Mumkin

To Buy or Not To Buy

Sara, like other mothers, always wants to provide her children with the best. She also wants to fulfill every desire of her children and buy them what they want. Most of the times, she does get whatever her kids wish for, but sometimes she doesn’t due to many reasons.

What perplexes her is that she has never seen her children content with anything, no matter how pretty or how expensive it is. They do not take care of their possessions and destroy them in a very small while. They don’t appreciate the stuff they have and are always whining about what they didn’t get. Despite getting most of their desires fulfilled, the kids still tell Sara that she has never bought her anything and that they know she won’t buy what they wish for. Sara and her husband are so disturbed due the ungratefulness of their children. It seems as if their desires can never be fulfilled.

This is something almost all parents have gone through at one time or another. Parents feel helpless when they see that their children do not appreciate the efforts and the love their parents are giving them, instead the kids behave rather insolently.

How can you combat it as a parent? How do you teach your child to care for personal possessions?
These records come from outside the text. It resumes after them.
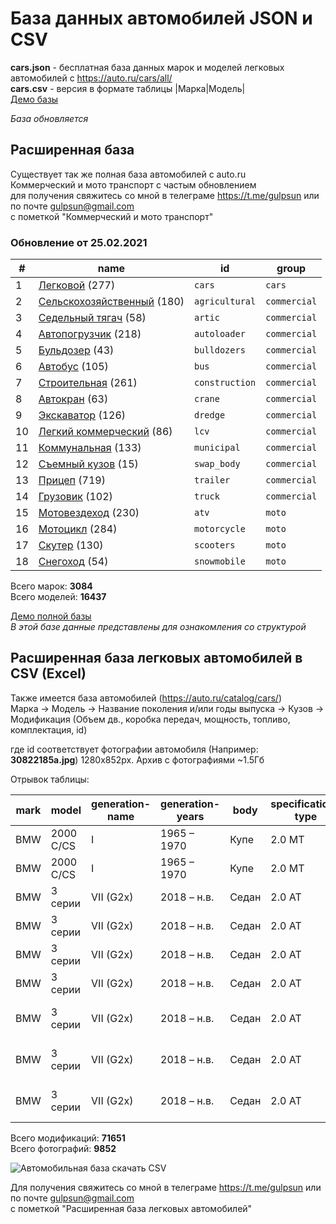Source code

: # База данных автомобилей JSON и CSV
**cars.json** - бесплатная база данных марок и моделей легковых автомобилей с https://auto.ru/cars/all/  
**cars.csv** - версия в формате таблицы |Марка|Модель|  
[Демо базы](https://blanzh.github.io/carsBase/)

_База обновляется_
## Расширенная база
Существует так же полная база автомобилей с auto.ru  
Коммерческий и мото транспорт с частым обновлением   
для получения свяжитесь со мной в телеграме https://t.me/gulpsun или по почте gulpsun@gmail.com  
с пометкой "Коммерческий и мото транспорт"

### Обновление от 25.02.2021
|#|name|id|group|
|---|---|---|---|
|1|[Легковой](https://auto.ru/cars/all/) (277)|`cars`|`cars`|
|2|[Сельскохозяйственный](https://auto.ru/agricultural/all/) (180)|`agricultural`|`commercial`|
|3|[Седельный тягач](https://auto.ru/artic/all/) (58)|`artic`|`commercial`|
|4|[Автопогрузчик](https://auto.ru/autoloader/all/) (218)|`autoloader`|`commercial`|
|5|[Бульдозер](https://auto.ru/bulldozers/all/) (43)|`bulldozers`|`commercial`|
|6|[Автобус](https://auto.ru/bus/all/) (105)|`bus`|`commercial`|
|7|[Строительная](https://auto.ru/construction/all/) (261)|`construction`|`commercial`|
|8|[Автокран](https://auto.ru/crane/all/) (63)|`crane`|`commercial`|
|9|[Экскаватор](https://auto.ru/dredge/all/) (126)|`dredge`|`commercial`|
|10|[Легкий коммерческий](https://auto.ru/lcv/all/) (86)|`lcv`|`commercial`|
|11|[Коммунальная](https://auto.ru/municipal/all/) (133)|`municipal`|`commercial`|
|12|[Съемный кузов](https://auto.ru/swap_body/all/) (15)|`swap_body`|`commercial`|
|13|[Прицеп](https://auto.ru/trailer/all/) (719)|`trailer`|`commercial`|
|14|[Грузовик](https://auto.ru/truck/all/) (102)|`truck`|`commercial`|
|15|[Мотовездеход](https://auto.ru/atv/all/) (230)|`atv`|`moto`|
|16|[Мотоцикл](https://auto.ru/motorcycle/all/) (284)|`motorcycle`|`moto`|
|17|[Скутер](https://auto.ru/scooters/all/) (130)|`scooters`|`moto`|
|18|[Снегоход](https://auto.ru/snowmobile/all/) (54)|`snowmobile`|`moto`|

Всего марок: **3084**  
Всего моделей: **16437**


[Демо полной базы](https://blanzh.github.io/carsBase/demo_private.zip)  
_В этой базе данные представлены для ознакомления со структурой_

## Расширенная база легковых автомобилей в CSV (Excel)
Также имеется база автомобилей (https://auto.ru/catalog/cars/)  
Марка -> Модель -> Название поколения и/или годы выпуска -> Кузов -> Модификация (Объем дв., коробка передач, мощность, топливо, комплектация, id)

где id соответствует фотографии автомобиля (Например: **30822185a.jpg**) 1280x852px. Архив с фотографиями ~1.5Гб

Отрывок таблицы:

|mark|model|generation-name|generation-years|body|specification-type|specification-power|fuel|equipment|id|
|---|---|---|---|---|---|---|---|---|---|
|BMW|2000 C/CS|I|1965 – 1970|Купе|2.0 MT|101 л.c.|бензин|-|6150861af|
|BMW|2000 C/CS|I|1965 – 1970|Купе|2.0 MT|122 л.c.|бензин|-|6150861af|
|BMW|3 серии|VII (G2x)|2018 – н.в.|Седан|2.0 AT|156 л.c.|бензин|318i SE|343b7122e|
|BMW|3 серии|VII (G2x)|2018 – н.в.|Седан|2.0 AT|184 л.c.|бензин|320i|343b7122e|
|BMW|3 серии|VII (G2x)|2018 – н.в.|Седан|2.0 AT|184 л.c. 4x4|бензин|320i xDrive|343b7122e|
|BMW|3 серии|VII (G2x)|2018 – н.в.|Седан|2.0 AT|184 л.c.|бензин|320i Sport Line|343b7122e|
|BMW|3 серии|VII (G2x)|2018 – н.в.|Седан|2.0 AT|184 л.c. 4x4|бензин|320i xDrive M Sport Pure|343b7122e|
|BMW|3 серии|VII (G2x)|2018 – н.в.|Седан|2.0 AT|184 л.c. 4x4|бензин|320i xDrive M Sport Pro|343b7122e|
|BMW|3 серии|VII (G2x)|2018 – н.в.|Седан|2.0 AT|258 л.c.|бензин|330i Dark Shadow SE|343b7122e|

Всего модификаций: **71651**  
Всего фотографий: **9852**

![Автомобильная база скачать CSV](https://blanzh.github.io/carsBase/cars.jpg)

Для получения свяжитесь со мной в телеграме https://t.me/gulpsun или по почте gulpsun@gmail.com  
с пометкой "Расширенная база легковых автомобилей"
More than that, what compels the children to behave in such a manner?

The first thing a parent needs to focus is their own attitude towards their purchases. What happens when we are out shopping? Those beautifully adorned windows and aisles grab our attention. We are attracted to them and wish to buy them all. We believe that we are wise and rightful to make the decision to buy something. We also express gloom when we are not able to get something we liked.  At the same time, we expect that children will not be attracted to worldly goods or express the desire to own them, which is quite contrary to the child’s nature.

A child is also a human being with emotions, likes and dislikes. While we find leeway for our materialistic behavior in a shop, we are not ready to accept that our children have their own level of wisdom that compels them to make a decision about the products they want to own. A parent first and foremost needs to learn that children have a will and a decision making process of their, just not yet developed to take all constraints into consideration before taking a decision.

What can a parent do to teach gratefulness and patience to a child? Begin by explaining your purchase decisions. If you liked something and decided not to buy it, discuss the reasons with your children that you left something you loved; maybe because of budget constraints, or for already many similar things, or that you plan to buy it later on. This teaches a child that purchases can be deferred or left altogether, despite liking the stuff very much. This teaches the children about not demanding everything they desire.

Secondly, we as parents need to adopt a thankful attitude. Express gratitude for what you have, and even when you do not buy material stuff. Teach children to give charity by doing the same and explaining to the child why it is a good idea to delay your own shopping and helping someone else.

Parents can also teach financial decisions to their children. You can assign them some pocket for a time duration, out of which they can fulfill their desires, but if they break their stuff, they will get their pocket only after this duration has ended. This can also teach children to be more mindful of their possessions.

It is also important to see what kind of environment the child is in. If the behavior of people around the child is bad, the destruction of possession can be a reflection of the emotional turmoil the child is. Such a child will need emotional support and counselling to get rid of his frustrations and anger.

At the end, children are not born with constructive or destructive attitudes and behaviors, it is the elders that channel any negative emotions into positive ones by making right decision consciously.